§ Exercise requirements
Nothing is needed except the lines below that run from the one with "- Support for **IAR" through the one with "- Moved **ENABLE_LOW_POWER**", repeated exactly.
────────────────
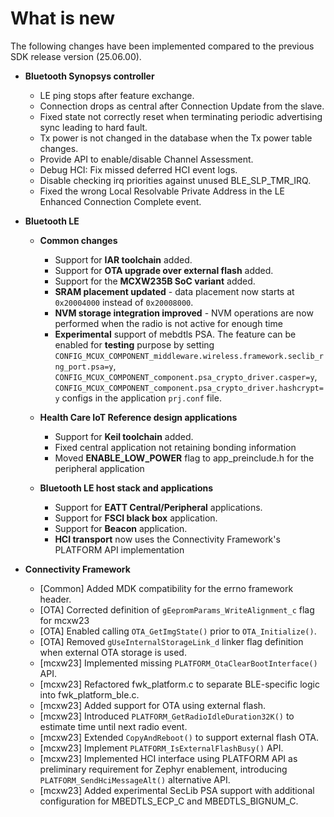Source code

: # What is new

The following changes have been implemented compared to the previous SDK release version \(25.06.00\).

- **Bluetooth Synopsys controller**
    - LE ping stops after feature exchange.
    - Connection drops as central after Connection Update from the slave.
    - Fixed state not correctly reset when terminating periodic advertising sync leading to hard fault.
    - Tx power is not changed in the database when the Tx power table changes.
    - Provide API to enable/disable Channel Assessment.
    - Debug HCI: Fix missed deferred HCI event logs.
    - Disable checking irq priorities against unused BLE_SLP_TMR_IRQ.
    - Fixed the wrong Local Resolvable Private Address in the LE Enhanced Connection Complete event.

- **Bluetooth LE**
    - **Common changes**
        - Support for **IAR toolchain** added.
        - Support for **OTA upgrade over external flash** added.
        - Support for the **MCXW235B SoC variant** added.
        - **SRAM placement updated** - data placement now starts at `0x20004000` instead of `0x20008000`.
        - **NVM storage integration improved** - NVM operations are now performed when the radio is not active for enough time
        - **Experimental** support of mebdtls PSA. The feature can be enabled for **testing** purpose by setting `CONFIG_MCUX_COMPONENT_middleware.wireless.framework.seclib_rng_port.psa=y`, `CONFIG_MCUX_COMPONENT_component.psa_crypto_driver.casper=y`, `CONFIG_MCUX_COMPONENT_component.psa_crypto_driver.hashcrypt=y` configs in the application `prj.conf` file.

    - **Health Care IoT Reference design applications**
        - Support for **Keil toolchain** added.
        - Fixed central application not retaining bonding information
        - Moved **ENABLE_LOW_POWER** flag to app_preinclude.h for the peripheral application

    - **Bluetooth LE host stack and applications**
        - Support for **EATT Central/Peripheral** applications.
        - Support for **FSCI black box** application.
        - Support for **Beacon** application.
        - **HCI transport** now uses the Connectivity Framework's PLATFORM API implementation

- **Connectivity Framework**
    - [Common] Added MDK compatibility for the errno framework header.
    - [OTA] Corrected definition of `gEepromParams_WriteAlignment_c` flag for mcxw23
    - [OTA] Enabled calling `OTA_GetImgState()` prior to `OTA_Initialize()`.
    - [OTA] Removed `gUseInternalStorageLink_d` linker flag definition when external OTA storage is used.
    - [mcxw23] Implemented missing `PLATFORM_OtaClearBootInterface()` API.
    - [mcxw23] Refactored fwk_platform.c to separate BLE-specific logic into fwk_platform_ble.c.
    - [mcxw23] Added support for OTA using external flash.
    - [mcxw23] Introduced `PLATFORM_GetRadioIdleDuration32K()` to estimate time until next radio event.
    - [mcxw23] Extended `CopyAndReboot()` to support external flash OTA.
    - [mcxw23] Implement `PLATFORM_IsExternalFlashBusy()` API.
    - [mcxw23] Implemented HCI interface using PLATFORM API as preliminary requirement for Zephyr enablement, introducing `PLATFORM_SendHciMessageAlt()` alternative API.
    - [mcxw23] Added experimental SecLib PSA support with additional configuration for MBEDTLS_ECP_C and MBEDTLS_BIGNUM_C.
────────────────
§ Answer space
        - Support for **IAR toolchain** added.
        - Support for **OTA upgrade over external flash** added.
        - Support for the **MCXW235B SoC variant** added.
        - **SRAM placement updated** - data placement now starts at `0x20004000` instead of `0x20008000`.
        - **NVM storage integration improved** - NVM operations are now performed when the radio is not active for enough time
        - **Experimental** support of mebdtls PSA. The feature can be enabled for **testing** purpose by setting `CONFIG_MCUX_COMPONENT_middleware.wireless.framework.seclib_rng_port.psa=y`, `CONFIG_MCUX_COMPONENT_component.psa_crypto_driver.casper=y`, `CONFIG_MCUX_COMPONENT_component.psa_crypto_driver.hashcrypt=y` configs in the application `prj.conf` file.

    - **Health Care IoT Reference design applications**
        - Support for **Keil toolchain** added.
        - Fixed central application not retaining bonding information
        - Moved **ENABLE_LOW_POWER** flag to app_preinclude.h for the peripheral application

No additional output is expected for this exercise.